EXERCISE REQUIREMENTS:
Copy out every line of the records in which "riscv" can be found.

□ □ □ □ □ □ □

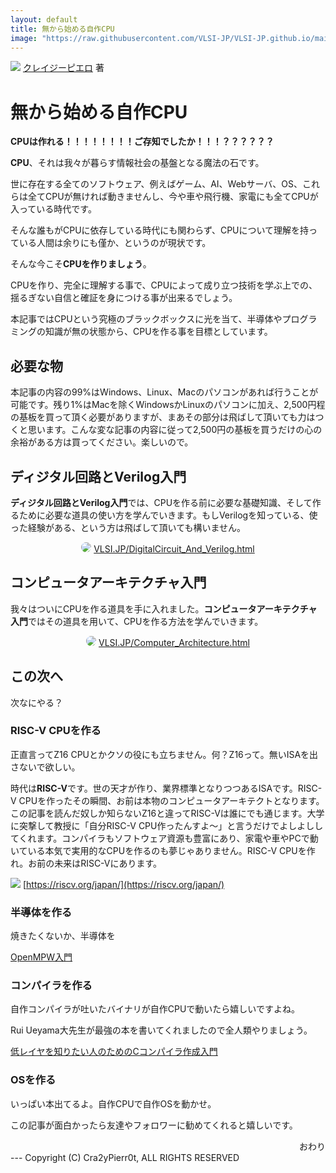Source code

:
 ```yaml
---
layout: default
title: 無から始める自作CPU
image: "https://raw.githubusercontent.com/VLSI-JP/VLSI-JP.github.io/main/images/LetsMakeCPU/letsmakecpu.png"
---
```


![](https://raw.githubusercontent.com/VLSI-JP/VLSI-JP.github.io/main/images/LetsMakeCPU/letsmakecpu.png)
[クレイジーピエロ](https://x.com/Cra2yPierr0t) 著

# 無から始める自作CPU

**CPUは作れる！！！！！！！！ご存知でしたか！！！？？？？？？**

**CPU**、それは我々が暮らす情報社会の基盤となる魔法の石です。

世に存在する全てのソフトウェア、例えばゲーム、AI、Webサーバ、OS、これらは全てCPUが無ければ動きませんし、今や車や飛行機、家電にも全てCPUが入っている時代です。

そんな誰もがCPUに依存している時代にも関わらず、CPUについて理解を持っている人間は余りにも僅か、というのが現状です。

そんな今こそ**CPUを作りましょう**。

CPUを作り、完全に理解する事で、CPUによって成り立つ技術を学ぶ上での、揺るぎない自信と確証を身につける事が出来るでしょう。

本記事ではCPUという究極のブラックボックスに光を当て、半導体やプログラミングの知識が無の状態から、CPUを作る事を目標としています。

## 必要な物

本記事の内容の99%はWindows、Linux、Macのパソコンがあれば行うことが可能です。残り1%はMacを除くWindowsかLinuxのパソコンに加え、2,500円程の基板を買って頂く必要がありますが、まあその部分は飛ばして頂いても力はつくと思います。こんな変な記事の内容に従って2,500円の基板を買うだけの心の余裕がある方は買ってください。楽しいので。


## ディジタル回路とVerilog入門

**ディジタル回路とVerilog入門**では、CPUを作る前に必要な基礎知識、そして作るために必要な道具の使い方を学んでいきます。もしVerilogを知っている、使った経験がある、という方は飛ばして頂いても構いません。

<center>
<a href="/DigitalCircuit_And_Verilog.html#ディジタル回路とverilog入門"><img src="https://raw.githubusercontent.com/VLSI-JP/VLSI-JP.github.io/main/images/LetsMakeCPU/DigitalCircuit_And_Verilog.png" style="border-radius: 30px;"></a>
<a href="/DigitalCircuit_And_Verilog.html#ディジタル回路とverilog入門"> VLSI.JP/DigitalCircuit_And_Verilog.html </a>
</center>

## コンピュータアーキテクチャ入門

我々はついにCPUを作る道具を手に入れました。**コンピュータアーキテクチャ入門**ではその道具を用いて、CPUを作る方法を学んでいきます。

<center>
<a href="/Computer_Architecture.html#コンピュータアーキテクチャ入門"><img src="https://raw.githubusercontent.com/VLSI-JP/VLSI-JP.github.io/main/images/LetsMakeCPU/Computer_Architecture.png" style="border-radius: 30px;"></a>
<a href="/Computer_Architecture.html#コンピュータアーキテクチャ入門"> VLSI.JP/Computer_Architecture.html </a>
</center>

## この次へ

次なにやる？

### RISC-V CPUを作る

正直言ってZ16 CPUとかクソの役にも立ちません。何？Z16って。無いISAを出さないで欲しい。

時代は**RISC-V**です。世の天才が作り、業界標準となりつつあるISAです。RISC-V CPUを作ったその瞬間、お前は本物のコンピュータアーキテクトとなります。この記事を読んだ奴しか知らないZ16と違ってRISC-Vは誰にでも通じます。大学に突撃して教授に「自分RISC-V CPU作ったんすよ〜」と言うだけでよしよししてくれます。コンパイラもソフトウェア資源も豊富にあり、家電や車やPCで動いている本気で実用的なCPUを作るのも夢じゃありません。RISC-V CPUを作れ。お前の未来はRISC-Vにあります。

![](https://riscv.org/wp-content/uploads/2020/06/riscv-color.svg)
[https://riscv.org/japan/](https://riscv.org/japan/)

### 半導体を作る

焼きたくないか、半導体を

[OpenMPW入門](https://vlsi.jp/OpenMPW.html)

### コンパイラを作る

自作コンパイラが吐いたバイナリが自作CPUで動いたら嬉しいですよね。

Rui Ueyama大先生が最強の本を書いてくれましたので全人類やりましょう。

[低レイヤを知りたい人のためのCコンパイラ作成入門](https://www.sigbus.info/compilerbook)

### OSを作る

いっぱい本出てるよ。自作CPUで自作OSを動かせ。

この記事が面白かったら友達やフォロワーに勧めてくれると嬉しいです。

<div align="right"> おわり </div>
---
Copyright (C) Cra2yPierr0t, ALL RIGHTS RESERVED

□ □ □ □ □ □ □

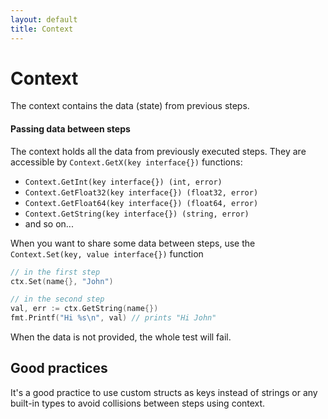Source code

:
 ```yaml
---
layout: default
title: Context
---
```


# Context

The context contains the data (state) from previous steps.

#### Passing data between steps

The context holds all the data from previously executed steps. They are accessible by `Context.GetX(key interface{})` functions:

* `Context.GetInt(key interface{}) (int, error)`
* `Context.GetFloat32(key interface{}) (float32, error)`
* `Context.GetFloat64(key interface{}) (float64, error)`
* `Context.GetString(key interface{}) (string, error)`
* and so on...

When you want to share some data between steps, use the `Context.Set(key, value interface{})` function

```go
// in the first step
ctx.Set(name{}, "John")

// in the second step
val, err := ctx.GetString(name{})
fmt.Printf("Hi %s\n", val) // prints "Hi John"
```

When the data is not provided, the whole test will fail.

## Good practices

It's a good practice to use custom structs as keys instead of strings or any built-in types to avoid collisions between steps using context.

□ □ □ □ □ □ □

WRITTEN REPLY:
![](https://riscv.org/wp-content/uploads/2020/06/riscv-color.svg)
[https://riscv.org/japan/](https://riscv.org/japan/)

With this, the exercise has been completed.